The Media’s Coffin Politics
At City Journal, Paul Beston has a piece on the history of the now-lifted ban on media coverage of slain soldiers’ coffins: The Media’s Coffin Politics.
In force since the outset of the Gulf War in 1991, the ban was triggered by an incident in the aftermath of the invasion of Panama ordered by President George H. W. Bush in December 1989. According to the New York Times’s Elisabeth Bumiller:
In 1989, the television networks showed split-screen images of Mr. Bush sparring and joking with reporters on one side and a military honor guard unloading coffins from a military action that he had ordered in Panama on the other.Mr. Bush, a World War II veteran, was caught unaware and subsequently asked the networks to warn the White House when they planned to use split screens. The networks declined.

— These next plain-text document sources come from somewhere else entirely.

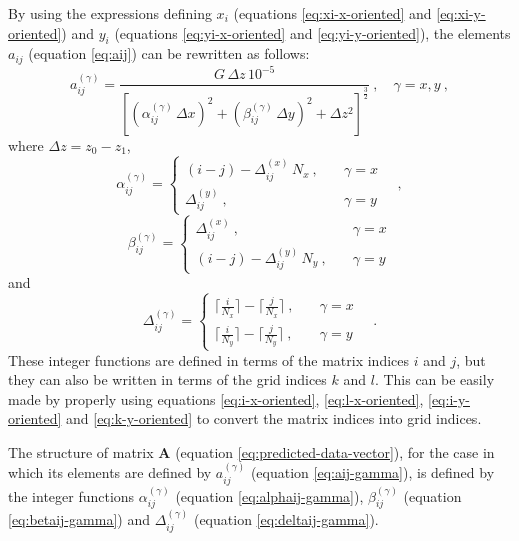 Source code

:\documentclass[manuscript,revised]{geophysics}
\begin{document}
By using the expressions defining $x_{i}$ (equations \ref{eq:xi-x-oriented} and \ref{eq:xi-y-oriented}) and 
$y_{i}$ (equations \ref{eq:yi-x-oriented} and \ref{eq:yi-y-oriented}), 
the elements $a_{ij}$ (equation \ref{eq:aij}) can be rewritten as follows:
\begin{equation}
a_{ij}^{(\gamma)} = \frac{G \, \Delta z \, 10^{-5}}
{\left[ (\alpha_{ij}^{(\gamma)} \, \Delta x)^{2} + (\beta_{ij}^{(\gamma)} \, \Delta y)^{2} + \Delta z^{2} \right]^{\frac{3}{2}}} \: ,
\quad \gamma = x, y \: ,
\label{eq:aij-gamma}
\end{equation}
where $\Delta z = z_{0} - z_{1}$,
\begin{equation}
\alpha_{ij}^{(\gamma)} = \begin{cases}
(i - j) - \Delta_{ij}^{(x)} \, N_{x} \: , \quad & \gamma = x \\
\Delta_{ij}^{(y)} \: , \quad & \gamma = y
\end{cases} \quad ,
\label{eq:alphaij-gamma}
\end{equation}
\begin{equation}
\beta_{ij}^{(\gamma)} = \begin{cases}
\Delta_{ij}^{(x)} \: , \quad & \gamma = x \\
(i - j) - \Delta_{ij}^{(y)} \, N_{y} \: , \quad & \gamma = y
\end{cases}
\label{eq:betaij-gamma}
\end{equation}
and
\begin{equation}
\Delta_{ij}^{(\gamma)} = \begin{cases}
\Big\lceil \frac{i}{N_{x}} \Big\rceil - \Big\lceil \frac{j}{N_{x}} \Big\rceil \: , \quad & \gamma = x \\
\Big\lceil \frac{i}{N_{y}} \Big\rceil - \Big\lceil \frac{j}{N_{y}} \Big\rceil \: , \quad & \gamma = y
\end{cases} \quad .
\label{eq:deltaij-gamma}
\end{equation}
These integer functions are defined in terms of the matrix indices $i$ and $j$, but they can also be
written in terms of the grid indices $k$ and $l$. This can be easily made by properly using 
equations \ref{eq:i-x-oriented}, \ref{eq:l-x-oriented}, \ref{eq:i-y-oriented} and \ref{eq:k-y-oriented}
to convert the matrix indices into grid indices.

The structure of matrix $\mathbf{A}$ (equation \ref{eq:predicted-data-vector}), for the case in which
its elements are defined by $a_{ij}^{(\gamma)}$ (equation \ref{eq:aij-gamma}), is defined by 
the integer functions $\alpha_{ij}^{(\gamma)}$ (equation \ref{eq:alphaij-gamma}),
$\beta_{ij}^{(\gamma)}$ (equation \ref{eq:betaij-gamma}) and $\Delta_{ij}^{(\gamma)}$
(equation \ref{eq:deltaij-gamma}).
\end{document}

At the next opportunity, in February 1991 during the Persian Gulf war, the Pentagon banned photos of returning coffins.
Writing in the American Journalism Review, Jamie McIntyre, a former CNN senior Pentagon correspondent, makes clear that the president was unaware that while he was conducting his press conference, “the first casualties of the assault were arriving at Dover, and several television networks (ABC, CBS and CNN) had switched to a split-screen image, juxtaposing the jocular president against the grim reality of the invasion he ordered.” McIntyre then writes ruefully: “It was the beginning of the end not just of live coverage, but of any photography or media coverage of war dead returning to the United States.”